The code to read the file is what was stated in the tutorials:
use warnings;
use strict;
use XML::Twig;
# ...
my $twig=XML::Twig->new(
twig_handlers => { ... },
prety_print => 'indented',
keep_encoding => 1,
};
# ...
$twig->parsefile('myXmlFile.xml'); # <= line 71
Error is:
error parsing tag '<RIBBON>' at /usr/lib/perl5/vendor_perl/5.14/x86_64-cygwin-threads/XML/Parser/Expat.pm line 470
at ../../cv32/res/convert-xml-string2.pl line 71
at ../../cv32/res/convert-xml-string2.pl line 71
The XML starts off like so:
<?xml version="1.0" encoding="utf-16"?>
Changing my opening code as Borodin suggests, it still doesn't work:
# parse the XML file
open(my $xmlIn, '<:encoding(UTF-16)', $xmlFile) or die "Couldn't open xml file '$xmlFile'. $!";
$twig->parse($xmlIn); # <= line 72
The error becomes:
encoding specified in XML declaration is incorrect at line 1, column 30, byte 30 at /usr/lib/perl5/vendor_perl/5.14/x86_64-cygwin-threads/XML/Parser.pm line 187
at ../../cv32/res/convert-xml-string2.pl line 72
Apparently, the XML parser used by XML::Twig (XML::Parser) doesn't support UTF-16. You need to convert the XML document to a supported encoding (e.g.
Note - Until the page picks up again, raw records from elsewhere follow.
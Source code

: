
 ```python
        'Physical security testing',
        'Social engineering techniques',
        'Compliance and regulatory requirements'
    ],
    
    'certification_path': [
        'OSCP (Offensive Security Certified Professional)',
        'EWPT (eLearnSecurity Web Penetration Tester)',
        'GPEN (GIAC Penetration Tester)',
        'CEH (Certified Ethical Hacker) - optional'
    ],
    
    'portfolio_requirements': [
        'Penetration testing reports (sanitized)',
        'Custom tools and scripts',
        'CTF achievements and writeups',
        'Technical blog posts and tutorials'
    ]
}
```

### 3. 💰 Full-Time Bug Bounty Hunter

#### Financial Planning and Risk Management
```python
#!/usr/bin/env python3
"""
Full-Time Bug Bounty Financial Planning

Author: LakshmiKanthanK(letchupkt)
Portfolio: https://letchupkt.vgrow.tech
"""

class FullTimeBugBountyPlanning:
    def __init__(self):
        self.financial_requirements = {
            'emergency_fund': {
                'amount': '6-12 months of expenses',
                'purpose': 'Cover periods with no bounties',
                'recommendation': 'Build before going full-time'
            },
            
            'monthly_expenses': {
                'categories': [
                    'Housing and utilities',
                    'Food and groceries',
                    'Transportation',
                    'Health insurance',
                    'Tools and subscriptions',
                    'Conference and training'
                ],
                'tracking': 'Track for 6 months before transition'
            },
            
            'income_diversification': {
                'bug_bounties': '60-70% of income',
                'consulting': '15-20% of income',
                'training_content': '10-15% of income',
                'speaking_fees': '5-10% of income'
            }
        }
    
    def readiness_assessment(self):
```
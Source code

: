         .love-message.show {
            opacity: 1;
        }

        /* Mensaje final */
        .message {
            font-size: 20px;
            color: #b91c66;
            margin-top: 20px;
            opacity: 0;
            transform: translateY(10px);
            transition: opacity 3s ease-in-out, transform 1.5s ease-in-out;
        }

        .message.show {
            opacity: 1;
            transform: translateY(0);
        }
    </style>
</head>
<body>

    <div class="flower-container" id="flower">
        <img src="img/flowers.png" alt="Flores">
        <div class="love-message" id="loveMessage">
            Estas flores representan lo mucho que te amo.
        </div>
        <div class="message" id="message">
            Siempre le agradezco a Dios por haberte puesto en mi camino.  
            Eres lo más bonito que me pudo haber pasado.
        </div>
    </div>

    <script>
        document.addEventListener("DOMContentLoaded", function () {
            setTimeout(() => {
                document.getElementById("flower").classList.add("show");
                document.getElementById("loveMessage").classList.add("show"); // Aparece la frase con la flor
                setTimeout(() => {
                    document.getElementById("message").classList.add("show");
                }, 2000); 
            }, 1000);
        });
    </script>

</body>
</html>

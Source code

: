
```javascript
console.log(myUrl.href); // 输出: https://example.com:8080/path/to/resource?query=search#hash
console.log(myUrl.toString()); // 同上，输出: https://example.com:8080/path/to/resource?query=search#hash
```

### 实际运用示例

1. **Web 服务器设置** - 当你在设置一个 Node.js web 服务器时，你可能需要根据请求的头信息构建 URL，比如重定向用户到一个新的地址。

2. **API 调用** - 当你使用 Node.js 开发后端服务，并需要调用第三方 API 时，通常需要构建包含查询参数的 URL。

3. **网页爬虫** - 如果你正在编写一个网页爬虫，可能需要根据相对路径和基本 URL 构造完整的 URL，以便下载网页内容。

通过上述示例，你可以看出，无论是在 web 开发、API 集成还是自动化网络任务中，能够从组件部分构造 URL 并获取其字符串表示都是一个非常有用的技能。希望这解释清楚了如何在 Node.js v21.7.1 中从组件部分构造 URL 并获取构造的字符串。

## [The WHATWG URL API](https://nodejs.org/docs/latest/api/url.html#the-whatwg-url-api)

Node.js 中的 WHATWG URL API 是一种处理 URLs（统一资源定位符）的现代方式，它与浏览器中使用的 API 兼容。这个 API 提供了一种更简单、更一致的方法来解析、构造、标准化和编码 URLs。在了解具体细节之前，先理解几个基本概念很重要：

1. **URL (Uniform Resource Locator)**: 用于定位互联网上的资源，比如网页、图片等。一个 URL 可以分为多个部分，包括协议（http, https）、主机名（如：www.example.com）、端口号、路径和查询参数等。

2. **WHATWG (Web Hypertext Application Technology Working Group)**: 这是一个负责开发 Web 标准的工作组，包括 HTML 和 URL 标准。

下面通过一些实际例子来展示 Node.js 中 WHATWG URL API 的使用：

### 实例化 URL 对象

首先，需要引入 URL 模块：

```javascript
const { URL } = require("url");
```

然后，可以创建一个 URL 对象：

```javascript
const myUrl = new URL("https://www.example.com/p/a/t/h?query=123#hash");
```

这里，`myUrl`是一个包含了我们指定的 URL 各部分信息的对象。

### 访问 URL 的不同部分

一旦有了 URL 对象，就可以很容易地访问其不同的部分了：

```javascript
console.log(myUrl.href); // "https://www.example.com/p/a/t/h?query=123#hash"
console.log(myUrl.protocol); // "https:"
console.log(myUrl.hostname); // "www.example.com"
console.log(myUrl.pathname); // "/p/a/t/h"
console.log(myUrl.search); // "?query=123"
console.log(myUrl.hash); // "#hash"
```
UTF-8) first.
For example,
use XML::LibXML qw( );
my $xml;
{
open(my $fh, '<:raw', $qfn)
or die $!;
local $/;
$xml = <$fh>;
}
{
my $doc = XML::LibXML->new()->parse_string($xml);
$doc->setEncoding('UTF-8');
$xml = $doc->toString();
}
$twig->parse($xml);
A lighter solution would be to detect/expect UTF-16, decode the document (using Encode's decode
), use a regex to adjust the encoding declaration, then encoding the document (using Encodes encode
).